Reconstruction error with fraud


In [38]:
fig = plt.figure()
ax = fig.add_subplot(111)
fraud_error_df = error_df[error_df['true_class'] == 1]
_ = ax.hist(fraud_error_df.reconstruction_error.values, bins=10)


Prediction

Our model is a bit different this time. It doesn't know how to predict new values. But we don't need that. In order to predict whether or not a new/unseen transaction is normal or fraudulent, we'll calculate the reconstruction error from the transaction data itself. If the error is larger than a predefined threshold, we'll mark it as a fraud (since our model should have a low error on normal transactions). Let's pick that value:


In [39]:
threshold = 2.9

And see how well we're dividing the two types of transactions:


In [40]:
groups = error_df.groupby('true_class')
fig, ax = plt.subplots()

for name, group in groups:
    ax.plot(group.index, group.reconstruction_error, marker='o', ms=3.5, linestyle='',
            label= "Fraud" if name == 1 else "Normal")
ax.hlines(threshold, ax.get_xlim()[0], ax.get_xlim()[1], colors="r", zorder=100, label='Threshold')
ax.legend()
plt.title("Reconstruction error for different classes")
plt.ylabel("Reconstruction error")
plt.xlabel("Data point index")
plt.show();


That chart might be a bit deceiving. Let's have a look at the confusion matrix:


In [42]:
from sklearn.metrics import (confusion_matrix)

In [47]:
y_pred = [1 if e > threshold else 0 for e in error_df.reconstruction_error.values]
conf_matrix = confusion_matrix(error_df.true_class, y_pred)

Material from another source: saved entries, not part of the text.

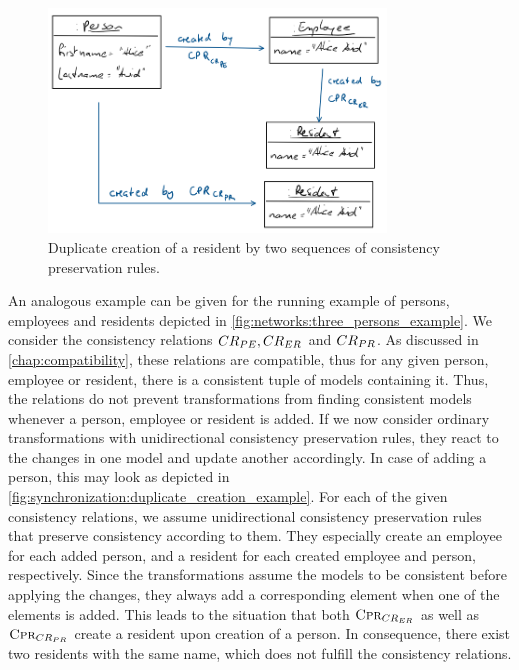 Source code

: \begin{figure}
    \centering
    \includegraphics[width=0.8\textwidth]{figures/correctness/synchronization/duplicate_creation_example.png}    
    \caption[Duplicate creation of an element]{Duplicate creation of a resident by two sequences of consistency preservation rules.}
    \label{fig:synchronization:duplicate_creation_example}
\end{figure}

An analogous example can be given for the running example of persons, employees and residents depicted in \autoref{fig:networks:three_persons_example}.
We consider the consistency relations $CR_{PE}, CR_{ER}$ and $CR_{PR}$.
As discussed in \autoref{chap:compatibility}, these relations are compatible, thus for any given person, employee or resident, there is a consistent tuple of models containing it.
Thus, the relations do not prevent transformations from finding consistent models whenever a person, employee or resident is added.
If we now consider ordinary transformations with unidirectional consistency preservation rules, they react to the changes in one model and update another accordingly.
In case of adding a person, this may look as depicted in \autoref{fig:synchronization:duplicate_creation_example}.
For each of the given consistency relations, we assume unidirectional consistency preservation rules that preserve consistency according to them.
They especially create an employee for each added person, and a resident for each created employee and person, respectively.
Since the transformations assume the models to be consistent before applying the changes, they always add a corresponding element when one of the elements is added.
This leads to the situation that both $\textsc{Cpr}_{CR_{ER}}$ as well as $\textsc{Cpr}_{CR_{PR}}$ create a resident upon creation of a person.
In consequence, there exist two residents with the same name, which does not fulfill the consistency relations.


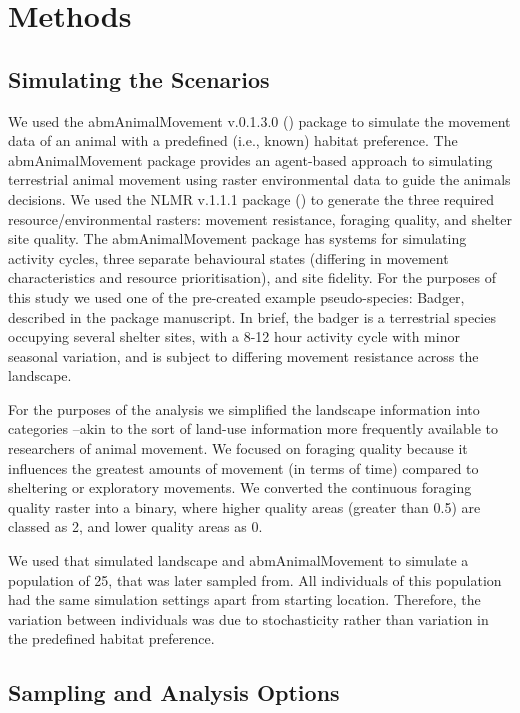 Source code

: \documentclass[10pt,a4paper]{article}
\begin{document}
\section{Methods}\label{methods}

\subsection{Simulating the Scenarios}\label{simulating-the-scenarios}

We used the abmAnimalMovement v.0.1.3.0 () package to simulate the movement data of an animal with a predefined (i.e., known) habitat preference.
The abmAnimalMovement package provides an agent-based approach to simulating terrestrial animal movement using raster environmental data to guide the animals decisions.
We used the NLMR v.1.1.1 package () to generate the three required resource/environmental rasters: movement resistance, foraging quality, and shelter site quality.
The abmAnimalMovement package has systems for simulating activity cycles, three separate behavioural states (differing in movement characteristics and resource prioritisation), and site fidelity.
For the purposes of this study we used one of the pre-created example pseudo-species: Badger, described in the package manuscript.
In brief, the badger is a terrestrial species occupying several shelter sites, with a 8-12 hour activity cycle with minor seasonal variation, and is subject to differing movement resistance across the landscape.

For the purposes of the analysis we simplified the landscape information into categories --akin to the sort of land-use information more frequently available to researchers of animal movement.
We focused on foraging quality because it influences the greatest amounts of movement (in terms of time) compared to sheltering or exploratory movements.
We converted the continuous foraging quality raster into a binary, where higher quality areas (greater than 0.5) are classed as 2, and lower quality areas as 0.

We used that simulated landscape and abmAnimalMovement to simulate a population of 25, that was later sampled from.
All individuals of this population had the same simulation settings apart from starting location.
Therefore, the variation between individuals was due to stochasticity rather than variation in the predefined habitat preference.

\subsection{Sampling and Analysis Options}\label{sampling-and-analysis-options}
\end{document}
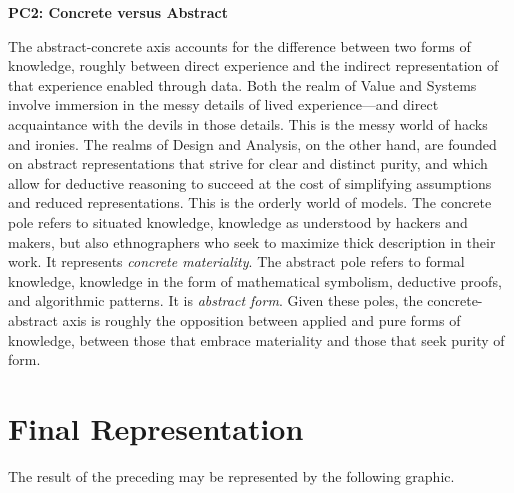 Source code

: \documentclass[
  letterpaper,
]{report}
\begin{document}
\textbf{PC2: Concrete versus Abstract}

The abstract-concrete axis accounts for the difference between two forms
of knowledge, roughly between direct experience and the indirect
representation of that experience enabled through data. Both the realm
of Value and Systems involve immersion in the messy details of lived
experience---and direct acquaintance with the devils in those details.
This is the messy world of hacks and ironies. The realms of Design and
Analysis, on the other hand, are founded on abstract representations
that strive for clear and distinct purity, and which allow for deductive
reasoning to succeed at the cost of simplifying assumptions and reduced
representations. This is the orderly world of models. The concrete pole
refers to situated knowledge, knowledge as understood by hackers and
makers, but also ethnographers who seek to maximize thick description in
their work. It represents \emph{concrete materiality}. The abstract pole
refers to formal knowledge, knowledge in the form of mathematical
symbolism, deductive proofs, and algorithmic patterns. It is
\emph{abstract form}. Given these poles, the concrete-abstract axis is
roughly the opposition between applied and pure forms of knowledge,
between those that embrace materiality and those that seek purity of
form.

\hypertarget{final-representation}{%
\chapter{Final Representation}\label{final-representation}}

The result of the preceding may be represented by the following graphic.
\end{document}
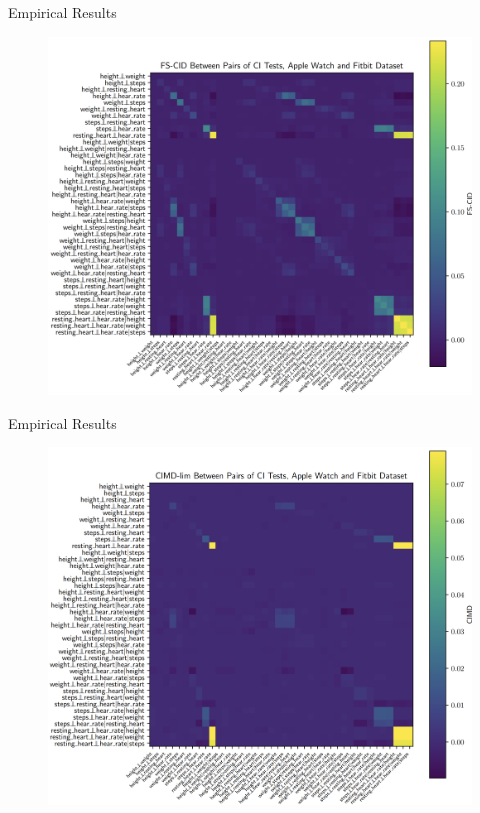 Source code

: \documentclass{beamer}
\begin{document}
\begin{frame}{Empirical Results}
	\begin{figure}
		\includegraphics[scale=0.12]{imgs/empirical1.png}
	\end{figure}
\end{frame}

\begin{frame}{Empirical Results}
	\begin{figure}
		\includegraphics[scale=0.12]{imgs/empirical2.png}
	\end{figure}
\end{frame}
\end{document}
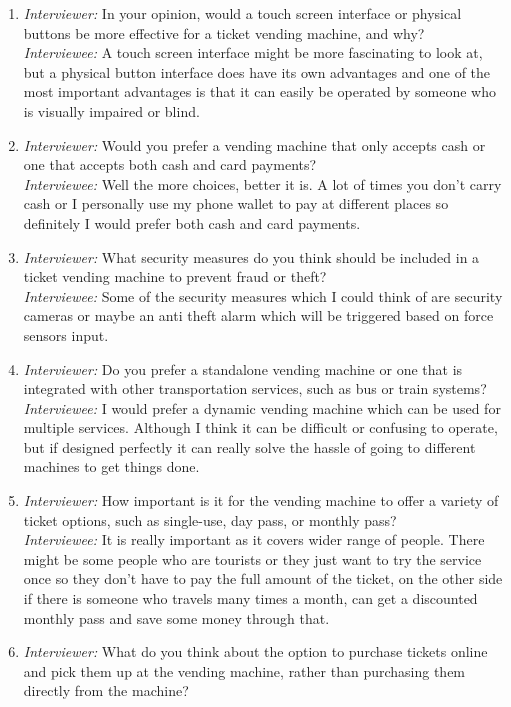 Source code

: \begin{enumerate}
    \item \emph{Interviewer:} In your opinion, would a touch screen interface or physical buttons be more effective for a ticket vending machine, and why?\\
\emph{Interviewee:} A touch screen interface might be more fascinating to look at, but a physical button interface does have its own advantages and one of the most important advantages is that it can easily be operated by someone who is visually impaired or blind.
    \item \emph{Interviewer:} Would you prefer a vending machine that only accepts cash or one that accepts both cash and card payments?\\
\emph{Interviewee:} Well the more choices, better it is. A lot of times you don't carry cash or I personally use my phone wallet to pay at different places so definitely I would prefer both cash and card payments.
    \item \emph{Interviewer:} What security measures do you think should be included in a ticket vending machine to prevent fraud or theft?\\
\emph{Interviewee:} Some of the security measures which I could think of are security cameras or maybe an anti theft alarm which will be triggered based on force sensors input.
    \item \emph{Interviewer:} Do you prefer a standalone vending machine or one that is integrated with other transportation services, such as bus or train systems?\\
\emph{Interviewee:} I would prefer a dynamic vending machine which can be used for multiple services. Although I think it can be difficult or confusing to operate, but if designed perfectly it can really solve the hassle of going to different machines to get things done.
    \item \emph{Interviewer:} How important is it for the vending machine to offer a variety of ticket options, such as single-use, day pass, or monthly pass?\\
\emph{Interviewee:} It is really important as it covers wider range of people. There might be some people who are tourists or they just want to try the service once so they don't have to pay the full amount of the ticket, on the other side if there is someone who travels many times a month, can get a discounted monthly pass and save some money through that.
    \item \emph{Interviewer:} What do you think about the option to purchase tickets online and pick them up at the vending machine, rather than purchasing them directly from the machine?\\

\end{enumerate}
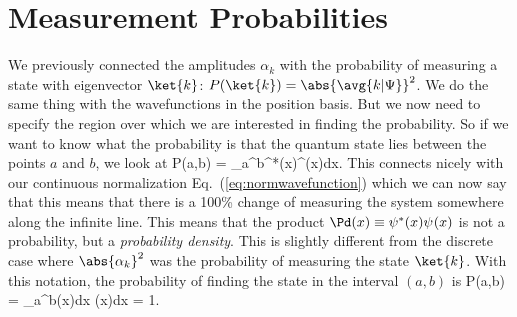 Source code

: \section{Measurement Probabilities}

We previously connected the amplitudes $\alpha_k$ with the probability of measuring a state with eigenvector $\ket{k}$: $P(\ket{k}) = \abs{\avg{k|\Psi}}^2$.\marginnote{\ref{tool:prob}} We do the same thing with the wavefunctions in the position basis. But we now need to specify the region over which we are interested in finding the probability. So if we want to know what the probability is that the quantum state lies between the points $a$ and $b$, we look at
\beq
P(a,b) = \int\displaylimits_a^b\psi^{*}(x)\psi^{}(x)dx.
\eeq{}%
This connects nicely with our continuous normalization Eq.~(\ref{eq:normwavefunction}) which we can now say that this means that there is a 100\% change of measuring the system somewhere along the infinite line.  This means that the product $\Pd(x) \equiv \psi^{*}(x)\psi^{}(x)$ is not a probability, but a {\em probability density}. This is slightly different from the discrete case where $\abs{\alpha_k}^2$ was the probability of measuring the state $\ket{k}$. With this notation, the probability of finding the state in the interval $(a,b)$ is
\beq
P(a,b) = \int\displaylimits_a^b\Pd(x)dx  \intii \Pd(x)dx = 1.
\eeq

plt.figure(figsize=(12, 12))
sns.heatmap(conf_matrix, xticklabels=LABELS, yticklabels=LABELS, annot=True, fmt="d");
plt.title("Confusion matrix")
plt.ylabel('True class')
plt.xlabel('Predicted class')
plt.show()


Conclusion

We've created a very simple Deep Autoencoder in Keras that can reconstruct what non fraudulent transactions looks like. Think about it, we gave a lot of one-class examples (normal transactions) to a model and it learned (somewhat) how to discriminate whether or not new examples belong to that same class. Isn't that cool? Our dataset was kind of magical, though. We really don't know what the original features look like.

Keras gave us very clean and easy to use API to build a non-trivial Deep Autoencoder.